MATERIAL FOR THIS EXERCISE →
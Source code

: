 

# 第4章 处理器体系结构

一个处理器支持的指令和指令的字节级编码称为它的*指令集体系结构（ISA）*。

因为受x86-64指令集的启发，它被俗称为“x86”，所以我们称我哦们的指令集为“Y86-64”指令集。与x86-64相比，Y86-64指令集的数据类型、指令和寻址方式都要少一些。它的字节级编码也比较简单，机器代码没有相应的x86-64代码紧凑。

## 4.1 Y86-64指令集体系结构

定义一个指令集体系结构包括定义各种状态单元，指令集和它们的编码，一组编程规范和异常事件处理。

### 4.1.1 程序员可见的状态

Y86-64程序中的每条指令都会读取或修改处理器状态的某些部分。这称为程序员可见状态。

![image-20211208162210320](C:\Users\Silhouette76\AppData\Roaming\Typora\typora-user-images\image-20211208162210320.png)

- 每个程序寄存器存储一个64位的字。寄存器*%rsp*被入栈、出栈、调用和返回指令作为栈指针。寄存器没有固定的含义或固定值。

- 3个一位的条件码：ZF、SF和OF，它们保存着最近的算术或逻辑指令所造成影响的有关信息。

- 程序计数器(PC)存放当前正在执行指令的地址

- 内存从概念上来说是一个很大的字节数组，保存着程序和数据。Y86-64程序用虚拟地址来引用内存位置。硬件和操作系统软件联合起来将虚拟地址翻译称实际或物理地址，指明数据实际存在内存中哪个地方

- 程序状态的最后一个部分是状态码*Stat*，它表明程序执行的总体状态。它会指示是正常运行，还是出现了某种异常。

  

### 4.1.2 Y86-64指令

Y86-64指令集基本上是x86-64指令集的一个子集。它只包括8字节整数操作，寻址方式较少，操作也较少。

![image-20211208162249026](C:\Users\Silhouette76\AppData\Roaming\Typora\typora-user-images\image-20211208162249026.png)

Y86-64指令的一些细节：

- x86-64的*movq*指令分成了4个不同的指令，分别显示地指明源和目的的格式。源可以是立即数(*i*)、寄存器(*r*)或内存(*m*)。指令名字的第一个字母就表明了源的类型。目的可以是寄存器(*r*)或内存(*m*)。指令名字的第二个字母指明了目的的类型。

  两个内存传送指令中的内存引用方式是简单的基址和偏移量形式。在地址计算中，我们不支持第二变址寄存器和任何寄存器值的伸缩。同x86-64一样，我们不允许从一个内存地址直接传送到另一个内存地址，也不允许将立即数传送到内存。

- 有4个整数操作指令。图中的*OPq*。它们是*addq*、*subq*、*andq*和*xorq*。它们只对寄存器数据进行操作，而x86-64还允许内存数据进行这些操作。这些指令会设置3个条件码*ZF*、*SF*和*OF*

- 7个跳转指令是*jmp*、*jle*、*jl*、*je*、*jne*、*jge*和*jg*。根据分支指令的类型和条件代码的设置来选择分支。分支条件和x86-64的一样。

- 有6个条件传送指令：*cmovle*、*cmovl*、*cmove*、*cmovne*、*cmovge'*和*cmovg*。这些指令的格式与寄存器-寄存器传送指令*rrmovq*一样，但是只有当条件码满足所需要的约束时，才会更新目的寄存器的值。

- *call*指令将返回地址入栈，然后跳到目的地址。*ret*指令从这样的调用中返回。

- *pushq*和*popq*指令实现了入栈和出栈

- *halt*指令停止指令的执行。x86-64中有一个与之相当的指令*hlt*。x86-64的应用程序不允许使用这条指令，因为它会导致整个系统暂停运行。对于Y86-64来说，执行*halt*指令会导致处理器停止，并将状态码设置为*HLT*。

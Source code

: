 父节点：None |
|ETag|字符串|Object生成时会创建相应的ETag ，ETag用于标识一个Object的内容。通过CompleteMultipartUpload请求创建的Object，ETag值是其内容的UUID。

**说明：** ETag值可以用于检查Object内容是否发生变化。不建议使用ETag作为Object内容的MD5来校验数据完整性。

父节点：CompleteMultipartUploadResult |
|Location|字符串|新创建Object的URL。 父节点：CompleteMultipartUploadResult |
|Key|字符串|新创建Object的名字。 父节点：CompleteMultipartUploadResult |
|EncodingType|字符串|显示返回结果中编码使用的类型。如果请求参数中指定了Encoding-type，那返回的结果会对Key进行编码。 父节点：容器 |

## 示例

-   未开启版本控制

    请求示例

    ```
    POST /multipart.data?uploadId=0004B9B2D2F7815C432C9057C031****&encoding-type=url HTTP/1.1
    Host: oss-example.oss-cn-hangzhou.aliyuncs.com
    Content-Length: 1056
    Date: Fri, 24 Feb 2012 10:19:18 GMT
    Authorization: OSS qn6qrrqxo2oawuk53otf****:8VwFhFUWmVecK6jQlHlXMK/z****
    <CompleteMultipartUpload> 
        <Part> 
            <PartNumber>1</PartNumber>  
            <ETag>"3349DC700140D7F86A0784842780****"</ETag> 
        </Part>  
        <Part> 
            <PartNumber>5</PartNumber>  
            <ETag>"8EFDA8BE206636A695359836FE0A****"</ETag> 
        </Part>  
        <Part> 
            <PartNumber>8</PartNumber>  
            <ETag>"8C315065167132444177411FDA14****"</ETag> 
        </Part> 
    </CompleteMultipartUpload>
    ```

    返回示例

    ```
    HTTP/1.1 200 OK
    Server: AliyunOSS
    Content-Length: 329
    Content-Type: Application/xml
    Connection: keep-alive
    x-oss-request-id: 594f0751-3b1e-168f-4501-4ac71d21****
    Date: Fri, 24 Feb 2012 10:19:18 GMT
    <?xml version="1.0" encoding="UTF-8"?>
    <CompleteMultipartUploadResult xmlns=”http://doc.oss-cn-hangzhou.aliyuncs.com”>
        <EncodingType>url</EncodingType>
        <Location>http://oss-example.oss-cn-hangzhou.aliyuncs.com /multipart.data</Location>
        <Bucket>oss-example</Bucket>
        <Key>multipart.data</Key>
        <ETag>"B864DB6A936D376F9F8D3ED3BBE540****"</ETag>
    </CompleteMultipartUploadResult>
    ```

EXERCISE INSTRUCTIONS →
Whenever the word "Location" appears in a line of the listing, copy out that line.

SOLUTION FOR THIS PROBLEM →
|Location|字符串|新创建Object的URL。 父节点：CompleteMultipartUploadResult |
        <Location>http://oss-example.oss-cn-hangzhou.aliyuncs.com /multipart.data</Location>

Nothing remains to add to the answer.